While there’s clearly a strong demand for Aussie property from Asia-Pacific investors, their overall market impact probably isn’t as extreme as some pundits attest. While there are no hard statistics, the ATO has concluded that only a small proportion of housing price growth is attributable to foreign demand.

On the domestic front, the demand for housing is on the upswing because the average number of people living in each household has dropped. Property has also become a popular and more accessible asset class, with baby boomers and other affluent investors snapping up buy-to-let properties, encouraged by negative gearing.

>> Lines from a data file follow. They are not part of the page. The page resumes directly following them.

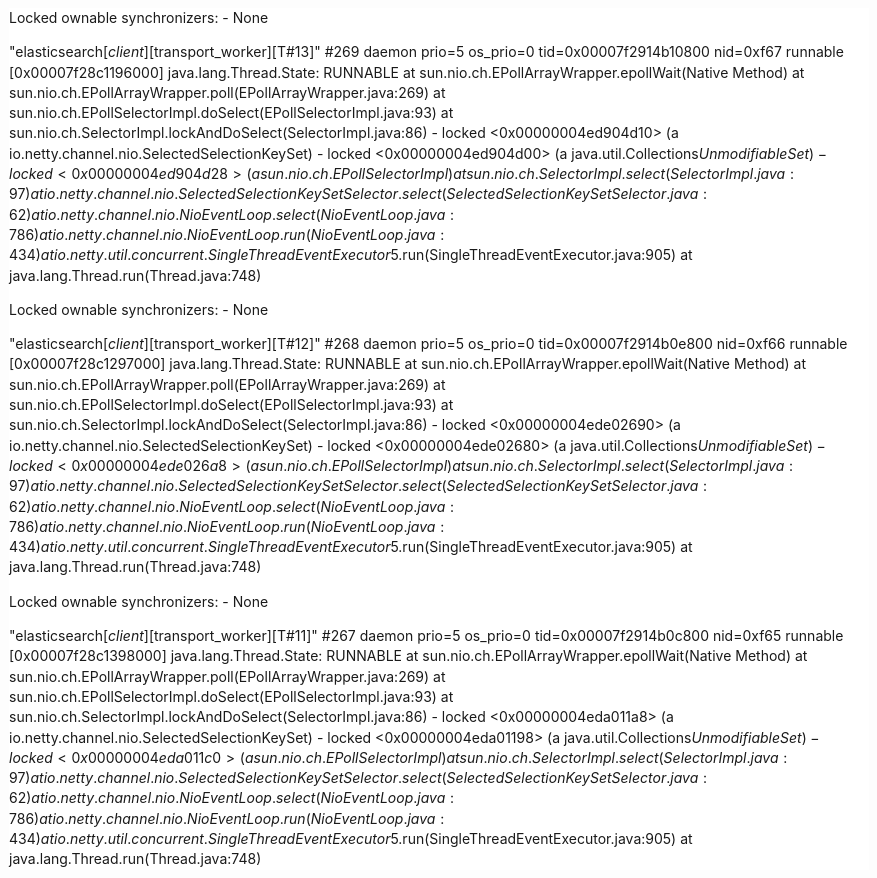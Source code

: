    Locked ownable synchronizers:
	- None

"elasticsearch[_client_][transport_worker][T#13]" #269 daemon prio=5 os_prio=0 tid=0x00007f2914b10800 nid=0xf67 runnable [0x00007f28c1196000]
   java.lang.Thread.State: RUNNABLE
	at sun.nio.ch.EPollArrayWrapper.epollWait(Native Method)
	at sun.nio.ch.EPollArrayWrapper.poll(EPollArrayWrapper.java:269)
	at sun.nio.ch.EPollSelectorImpl.doSelect(EPollSelectorImpl.java:93)
	at sun.nio.ch.SelectorImpl.lockAndDoSelect(SelectorImpl.java:86)
	- locked <0x00000004ed904d10> (a io.netty.channel.nio.SelectedSelectionKeySet)
	- locked <0x00000004ed904d00> (a java.util.Collections$UnmodifiableSet)
	- locked <0x00000004ed904d28> (a sun.nio.ch.EPollSelectorImpl)
	at sun.nio.ch.SelectorImpl.select(SelectorImpl.java:97)
	at io.netty.channel.nio.SelectedSelectionKeySetSelector.select(SelectedSelectionKeySetSelector.java:62)
	at io.netty.channel.nio.NioEventLoop.select(NioEventLoop.java:786)
	at io.netty.channel.nio.NioEventLoop.run(NioEventLoop.java:434)
	at io.netty.util.concurrent.SingleThreadEventExecutor$5.run(SingleThreadEventExecutor.java:905)
	at java.lang.Thread.run(Thread.java:748)

   Locked ownable synchronizers:
	- None

"elasticsearch[_client_][transport_worker][T#12]" #268 daemon prio=5 os_prio=0 tid=0x00007f2914b0e800 nid=0xf66 runnable [0x00007f28c1297000]
   java.lang.Thread.State: RUNNABLE
	at sun.nio.ch.EPollArrayWrapper.epollWait(Native Method)
	at sun.nio.ch.EPollArrayWrapper.poll(EPollArrayWrapper.java:269)
	at sun.nio.ch.EPollSelectorImpl.doSelect(EPollSelectorImpl.java:93)
	at sun.nio.ch.SelectorImpl.lockAndDoSelect(SelectorImpl.java:86)
	- locked <0x00000004ede02690> (a io.netty.channel.nio.SelectedSelectionKeySet)
	- locked <0x00000004ede02680> (a java.util.Collections$UnmodifiableSet)
	- locked <0x00000004ede026a8> (a sun.nio.ch.EPollSelectorImpl)
	at sun.nio.ch.SelectorImpl.select(SelectorImpl.java:97)
	at io.netty.channel.nio.SelectedSelectionKeySetSelector.select(SelectedSelectionKeySetSelector.java:62)
	at io.netty.channel.nio.NioEventLoop.select(NioEventLoop.java:786)
	at io.netty.channel.nio.NioEventLoop.run(NioEventLoop.java:434)
	at io.netty.util.concurrent.SingleThreadEventExecutor$5.run(SingleThreadEventExecutor.java:905)
	at java.lang.Thread.run(Thread.java:748)

   Locked ownable synchronizers:
	- None

"elasticsearch[_client_][transport_worker][T#11]" #267 daemon prio=5 os_prio=0 tid=0x00007f2914b0c800 nid=0xf65 runnable [0x00007f28c1398000]
   java.lang.Thread.State: RUNNABLE
	at sun.nio.ch.EPollArrayWrapper.epollWait(Native Method)
	at sun.nio.ch.EPollArrayWrapper.poll(EPollArrayWrapper.java:269)
	at sun.nio.ch.EPollSelectorImpl.doSelect(EPollSelectorImpl.java:93)
	at sun.nio.ch.SelectorImpl.lockAndDoSelect(SelectorImpl.java:86)
	- locked <0x00000004eda011a8> (a io.netty.channel.nio.SelectedSelectionKeySet)
	- locked <0x00000004eda01198> (a java.util.Collections$UnmodifiableSet)
	- locked <0x00000004eda011c0> (a sun.nio.ch.EPollSelectorImpl)
	at sun.nio.ch.SelectorImpl.select(SelectorImpl.java:97)
	at io.netty.channel.nio.SelectedSelectionKeySetSelector.select(SelectedSelectionKeySetSelector.java:62)
	at io.netty.channel.nio.NioEventLoop.select(NioEventLoop.java:786)
	at io.netty.channel.nio.NioEventLoop.run(NioEventLoop.java:434)
	at io.netty.util.concurrent.SingleThreadEventExecutor$5.run(SingleThreadEventExecutor.java:905)
	at java.lang.Thread.run(Thread.java:748)
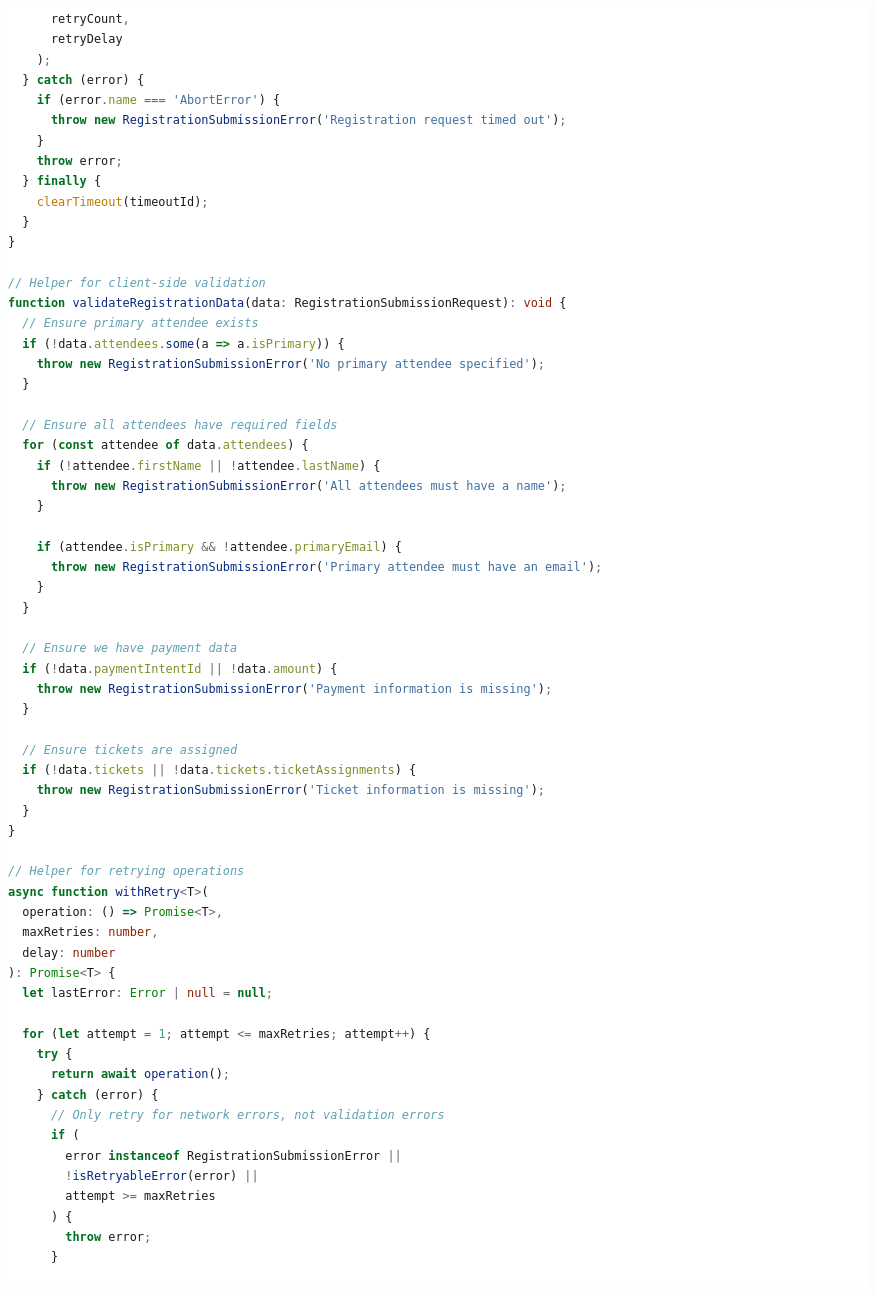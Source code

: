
```typescript
      retryCount,
      retryDelay
    );
  } catch (error) {
    if (error.name === 'AbortError') {
      throw new RegistrationSubmissionError('Registration request timed out');
    }
    throw error;
  } finally {
    clearTimeout(timeoutId);
  }
}

// Helper for client-side validation
function validateRegistrationData(data: RegistrationSubmissionRequest): void {
  // Ensure primary attendee exists
  if (!data.attendees.some(a => a.isPrimary)) {
    throw new RegistrationSubmissionError('No primary attendee specified');
  }
  
  // Ensure all attendees have required fields
  for (const attendee of data.attendees) {
    if (!attendee.firstName || !attendee.lastName) {
      throw new RegistrationSubmissionError('All attendees must have a name');
    }
    
    if (attendee.isPrimary && !attendee.primaryEmail) {
      throw new RegistrationSubmissionError('Primary attendee must have an email');
    }
  }
  
  // Ensure we have payment data
  if (!data.paymentIntentId || !data.amount) {
    throw new RegistrationSubmissionError('Payment information is missing');
  }
  
  // Ensure tickets are assigned
  if (!data.tickets || !data.tickets.ticketAssignments) {
    throw new RegistrationSubmissionError('Ticket information is missing');
  }
}

// Helper for retrying operations
async function withRetry<T>(
  operation: () => Promise<T>,
  maxRetries: number,
  delay: number
): Promise<T> {
  let lastError: Error | null = null;
  
  for (let attempt = 1; attempt <= maxRetries; attempt++) {
    try {
      return await operation();
    } catch (error) {
      // Only retry for network errors, not validation errors
      if (
        error instanceof RegistrationSubmissionError ||
        !isRetryableError(error) ||
        attempt >= maxRetries
      ) {
        throw error;
      }
      
```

How have regulators responded?  

The Australian Prudential Regulation Authority (APRA) has capped annual growth of lending to investors at 10%, threatening banks with higher capital requirements if they breach this limit. In a separate move, the major banks have nearly stopped lending to borrowers dependent on offshore income.

Banks have also reduced the amount of high loan-to-value lending and mortgages requiring less strict documentation.   

The country has a two-speed property market

On one end, Sydney and Melbourne have experienced virtually non-stop price growth for nearly five years. On the other end, prices are flat or falling in Perth and Queensland, and mortgage arrears are picking up.

Meanwhile, in inner-city Melbourne, Brisbane, and Adelaide, there’s been a rush to build high-rise apartments, prompting the Reserve Bank to warn of the risks associated with localised oversupply. Such risks have intensified amid Beijing’s clampdown on money exiting China, raising concerns that some deals for properties awaiting construction might collapse.